- What the task requires:
Up to and including the line holding "## Tecnologie usate", write out the data exactly from its first line, but not the pictures.

- Saved data entries:

##############################

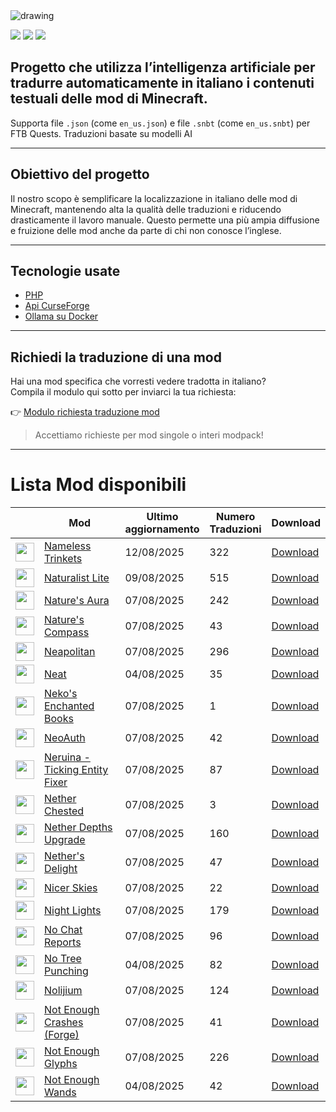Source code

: <img src="https://cdn.worldvectorlogo.com/logos/minecraft.svg" alt="drawing" />

![](https://img.shields.io/badge/Ultimo%20Aggiornamento-24%2F08%2F2025-blue)
![](https://img.shields.io/badge/Mod%20tradotte-1475-green)
![](https://img.shields.io/badge/Quest%20tradotte-3-green)

## Progetto che utilizza l’intelligenza artificiale per **tradurre automaticamente in italiano** i contenuti testuali delle mod di Minecraft.
Supporta file `.json` (come `en_us.json`) e file `.snbt` (come `en_us.snbt`) per FTB Quests.
Traduzioni basate su modelli AI

---

## Obiettivo del progetto

Il nostro scopo è semplificare la localizzazione in italiano delle mod di Minecraft, mantenendo alta la qualità delle traduzioni e riducendo drasticamente il lavoro manuale. Questo permette una più ampia diffusione e fruizione delle mod anche da parte di chi non conosce l’inglese.

---

## Tecnologie usate

- [PHP](https://www.php.net/)
- [Api CurseForge](https://curseforge.com/)
- [Ollama su Docker](https://hub.docker.com/r/ollama/ollama)

---

## Richiedi la traduzione di una mod

Hai una mod specifica che vorresti vedere tradotta in italiano?  
Compila il modulo qui sotto per inviarci la tua richiesta:

👉 [Modulo richiesta traduzione mod](https://forms.gle/3SsGruLzzU6gDovv8)

> Accettiamo richieste per mod singole o interi modpack!

---
# Lista Mod disponibili

|  |Mod | Ultimo<br/>aggiornamento | Numero<br/>Traduzioni |Download |
| ---- | ---- | ---- | ---- | ---- |
| <img src="https://media.forgecdn.net/avatars/1180/32/638753189498704993.png" loading="lazy" decoding="async" width="30" /> | [Nameless Trinkets](https://www.curseforge.com/minecraft/mc-mods/nameless-trinkets "Web Site")  | 12/08/2025 | 322 | [Download ](https://download-directory.github.io/?url=https%3A%2F%2Fgithub.com%2Ffrancescoparadisi14%2FMinecraftModItaTranslate%2Ftree%2Fmain%2Ftraduzioni%2Fassets%2Fnameless_trinkets "Download") |
| <img src="https://media.forgecdn.net/avatars/1198/547/638774805203022090.png" loading="lazy" decoding="async" width="30" /> | [Naturalist Lite](https://www.curseforge.com/minecraft/mc-mods/naturalist "Web Site")  | 09/08/2025 | 515 | [Download ](https://download-directory.github.io/?url=https%3A%2F%2Fgithub.com%2Ffrancescoparadisi14%2FMinecraftModItaTranslate%2Ftree%2Fmain%2Ftraduzioni%2Fassets%2Fnaturalist "Download") |
| <img src="https://media.forgecdn.net/avatars/177/702/636773126126869342.png" loading="lazy" decoding="async" width="30" /> | [Nature's Aura](https://www.curseforge.com/minecraft/mc-mods/natures-aura "Web Site")  | 07/08/2025 | 242 | [Download ](https://download-directory.github.io/?url=https%3A%2F%2Fgithub.com%2Ffrancescoparadisi14%2FMinecraftModItaTranslate%2Ftree%2Fmain%2Ftraduzioni%2Fassets%2Fnaturesaura "Download") |
| <img src="https://media.forgecdn.net/avatars/54/102/636131217371752080.png" loading="lazy" decoding="async" width="30" /> | [Nature's Compass](https://www.curseforge.com/minecraft/mc-mods/natures-compass "Web Site")  | 07/08/2025 | 43 | [Download ](https://download-directory.github.io/?url=https%3A%2F%2Fgithub.com%2Ffrancescoparadisi14%2FMinecraftModItaTranslate%2Ftree%2Fmain%2Ftraduzioni%2Fassets%2Fnaturescompass "Download") |
| <img src="https://media.forgecdn.net/avatars/582/836/637949117827439416.png" loading="lazy" decoding="async" width="30" /> | [Neapolitan](https://www.curseforge.com/minecraft/mc-mods/neapolitan "Web Site")  | 07/08/2025 | 296 | [Download ](https://download-directory.github.io/?url=https%3A%2F%2Fgithub.com%2Ffrancescoparadisi14%2FMinecraftModItaTranslate%2Ftree%2Fmain%2Ftraduzioni%2Fassets%2Fneapolitan "Download") |
| <img src="https://media.forgecdn.net/avatars/588/684/637958998850280257.png" loading="lazy" decoding="async" width="30" /> | [Neat](https://www.curseforge.com/minecraft/mc-mods/neat "Web Site")  | 04/08/2025 | 35 | [Download ](https://download-directory.github.io/?url=https%3A%2F%2Fgithub.com%2Ffrancescoparadisi14%2FMinecraftModItaTranslate%2Ftree%2Fmain%2Ftraduzioni%2Fassets%2Fneat "Download") |
| <img src="https://media.forgecdn.net/avatars/344/39/637489917017851479.png" loading="lazy" decoding="async" width="30" /> | [Neko's Enchanted Books](https://www.curseforge.com/minecraft/mc-mods/nekos-enchanted-books "Web Site")  | 07/08/2025 | 1 | [Download ](https://download-directory.github.io/?url=https%3A%2F%2Fgithub.com%2Ffrancescoparadisi14%2FMinecraftModItaTranslate%2Ftree%2Fmain%2Ftraduzioni%2Fassets%2Fnebs "Download") |
| <img src="https://media.forgecdn.net/avatars/1117/919/638673030056182322.png" loading="lazy" decoding="async" width="30" /> | [NeoAuth](https://www.curseforge.com/minecraft/mc-mods/neoauth "Web Site")  | 07/08/2025 | 42 | [Download ](https://download-directory.github.io/?url=https%3A%2F%2Fgithub.com%2Ffrancescoparadisi14%2FMinecraftModItaTranslate%2Ftree%2Fmain%2Ftraduzioni%2Fassets%2Fneo_auth "Download") |
| <img src="https://media.forgecdn.net/avatars/857/489/638262012283205727.png" loading="lazy" decoding="async" width="30" /> | [Neruina - Ticking Entity Fixer](https://www.curseforge.com/minecraft/mc-mods/neruina "Web Site")  | 07/08/2025 | 87 | [Download ](https://download-directory.github.io/?url=https%3A%2F%2Fgithub.com%2Ffrancescoparadisi14%2FMinecraftModItaTranslate%2Ftree%2Fmain%2Ftraduzioni%2Fassets%2Fneruina "Download") |
| <img src="https://media.forgecdn.net/avatars/813/504/638188024058800381.png" loading="lazy" decoding="async" width="30" /> | [Nether Chested](https://www.curseforge.com/minecraft/mc-mods/nether-chested "Web Site")  | 07/08/2025 | 3 | [Download ](https://download-directory.github.io/?url=https%3A%2F%2Fgithub.com%2Ffrancescoparadisi14%2FMinecraftModItaTranslate%2Ftree%2Fmain%2Ftraduzioni%2Fassets%2Fnetherchested "Download") |
| <img src="https://media.forgecdn.net/avatars/601/587/637980902042468793.png" loading="lazy" decoding="async" width="30" /> | [Nether Depths Upgrade](https://www.curseforge.com/minecraft/mc-mods/nether-depths-upgrade "Web Site")  | 07/08/2025 | 160 | [Download ](https://download-directory.github.io/?url=https%3A%2F%2Fgithub.com%2Ffrancescoparadisi14%2FMinecraftModItaTranslate%2Ftree%2Fmain%2Ftraduzioni%2Fassets%2Fnetherdepthsupgrade "Download") |
| <img src="https://media.forgecdn.net/avatars/397/613/637598857629083481.png" loading="lazy" decoding="async" width="30" /> | [Nether's Delight](https://www.curseforge.com/minecraft/mc-mods/nethers-delight "Web Site")  | 07/08/2025 | 47 | [Download ](https://download-directory.github.io/?url=https%3A%2F%2Fgithub.com%2Ffrancescoparadisi14%2FMinecraftModItaTranslate%2Ftree%2Fmain%2Ftraduzioni%2Fassets%2Fnethersdelight "Download") |
| <img src="https://media.forgecdn.net/avatars/675/668/638065831882596876.png" loading="lazy" decoding="async" width="30" /> | [Nicer Skies](https://www.curseforge.com/minecraft/mc-mods/nicer-skies "Web Site")  | 07/08/2025 | 22 | [Download ](https://download-directory.github.io/?url=https%3A%2F%2Fgithub.com%2Ffrancescoparadisi14%2FMinecraftModItaTranslate%2Ftree%2Fmain%2Ftraduzioni%2Fassets%2Fnicer_skies "Download") |
| <img src="https://media.forgecdn.net/avatars/610/316/637992173745624440.png" loading="lazy" decoding="async" width="30" /> | [Night Lights](https://www.curseforge.com/minecraft/mc-mods/nightlights "Web Site")  | 07/08/2025 | 179 | [Download ](https://download-directory.github.io/?url=https%3A%2F%2Fgithub.com%2Ffrancescoparadisi14%2FMinecraftModItaTranslate%2Ftree%2Fmain%2Ftraduzioni%2Fassets%2Fnightlights "Download") |
| <img src="https://media.forgecdn.net/avatars/560/68/637910636688514454.png" loading="lazy" decoding="async" width="30" /> | [No Chat Reports](https://www.curseforge.com/minecraft/mc-mods/no-chat-reports "Web Site")  | 07/08/2025 | 96 | [Download ](https://download-directory.github.io/?url=https%3A%2F%2Fgithub.com%2Ffrancescoparadisi14%2FMinecraftModItaTranslate%2Ftree%2Fmain%2Ftraduzioni%2Fassets%2Fnochatreports "Download") |
| <img src="https://media.forgecdn.net/avatars/152/241/636610005089935450.png" loading="lazy" decoding="async" width="30" /> | [No Tree Punching](https://www.curseforge.com/minecraft/mc-mods/no-tree-punching "Web Site")  | 04/08/2025 | 82 | [Download ](https://download-directory.github.io/?url=https%3A%2F%2Fgithub.com%2Ffrancescoparadisi14%2FMinecraftModItaTranslate%2Ftree%2Fmain%2Ftraduzioni%2Fassets%2Fnotreepunching "Download") |
| <img src="https://media.forgecdn.net/avatars/1037/727/638562616562237176.png" loading="lazy" decoding="async" width="30" /> | [Nolijium](https://www.curseforge.com/minecraft/mc-mods/nolijium "Web Site")  | 07/08/2025 | 124 | [Download ](https://download-directory.github.io/?url=https%3A%2F%2Fgithub.com%2Ffrancescoparadisi14%2FMinecraftModItaTranslate%2Ftree%2Fmain%2Ftraduzioni%2Fassets%2Fnolijium "Download") |
| <img src="https://media.forgecdn.net/avatars/678/787/638068249639913693.png" loading="lazy" decoding="async" width="30" /> | [Not Enough Crashes (Forge)](https://www.curseforge.com/minecraft/mc-mods/not-enough-crashes-forge "Web Site")  | 07/08/2025 | 41 | [Download ](https://download-directory.github.io/?url=https%3A%2F%2Fgithub.com%2Ffrancescoparadisi14%2FMinecraftModItaTranslate%2Ftree%2Fmain%2Ftraduzioni%2Fassets%2Fnotenoughcrashes "Download") |
| <img src="https://media.forgecdn.net/avatars/1320/307/638858489634548083.png" loading="lazy" decoding="async" width="30" /> | [Not Enough Glyphs](https://www.curseforge.com/minecraft/mc-mods/not-enough-glyphs "Web Site")  | 07/08/2025 | 226 | [Download ](https://download-directory.github.io/?url=https%3A%2F%2Fgithub.com%2Ffrancescoparadisi14%2FMinecraftModItaTranslate%2Ftree%2Fmain%2Ftraduzioni%2Fassets%2Fnot_enough_glyphs "Download") |
| <img src="https://media.forgecdn.net/avatars/24/998/635766264574784801.png" loading="lazy" decoding="async" width="30" /> | [Not Enough Wands](https://www.curseforge.com/minecraft/mc-mods/not-enough-wands "Web Site")  | 04/08/2025 | 42 | [Download ](https://download-directory.github.io/?url=https%3A%2F%2Fgithub.com%2Ffrancescoparadisi14%2FMinecraftModItaTranslate%2Ftree%2Fmain%2Ftraduzioni%2Fassets%2Fnotenoughwands "Download") |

##############################

- Reply:
Source code

: <img src="https://cdn.worldvectorlogo.com/logos/minecraft.svg" alt="drawing" />

![](https://img.shields.io/badge/Ultimo%20Aggiornamento-24%2F08%2F2025-blue)
![](https://img.shields.io/badge/Mod%20tradotte-1475-green)
![](https://img.shields.io/badge/Quest%20tradotte-3-green)

## Progetto che utilizza l’intelligenza artificiale per **tradurre automaticamente in italiano** i contenuti testuali delle mod di Minecraft.
Supporta file `.json` (come `en_us.json`) e file `.snbt` (come `en_us.snbt`) per FTB Quests.
Traduzioni basate su modelli AI

---

## Obiettivo del progetto

Il nostro scopo è semplificare la localizzazione in italiano delle mod di Minecraft, mantenendo alta la qualità delle traduzioni e riducendo drasticamente il lavoro manuale. Questo permette una più ampia diffusione e fruizione delle mod anche da parte di chi non conosce l’inglese.

---

## Tecnologie usate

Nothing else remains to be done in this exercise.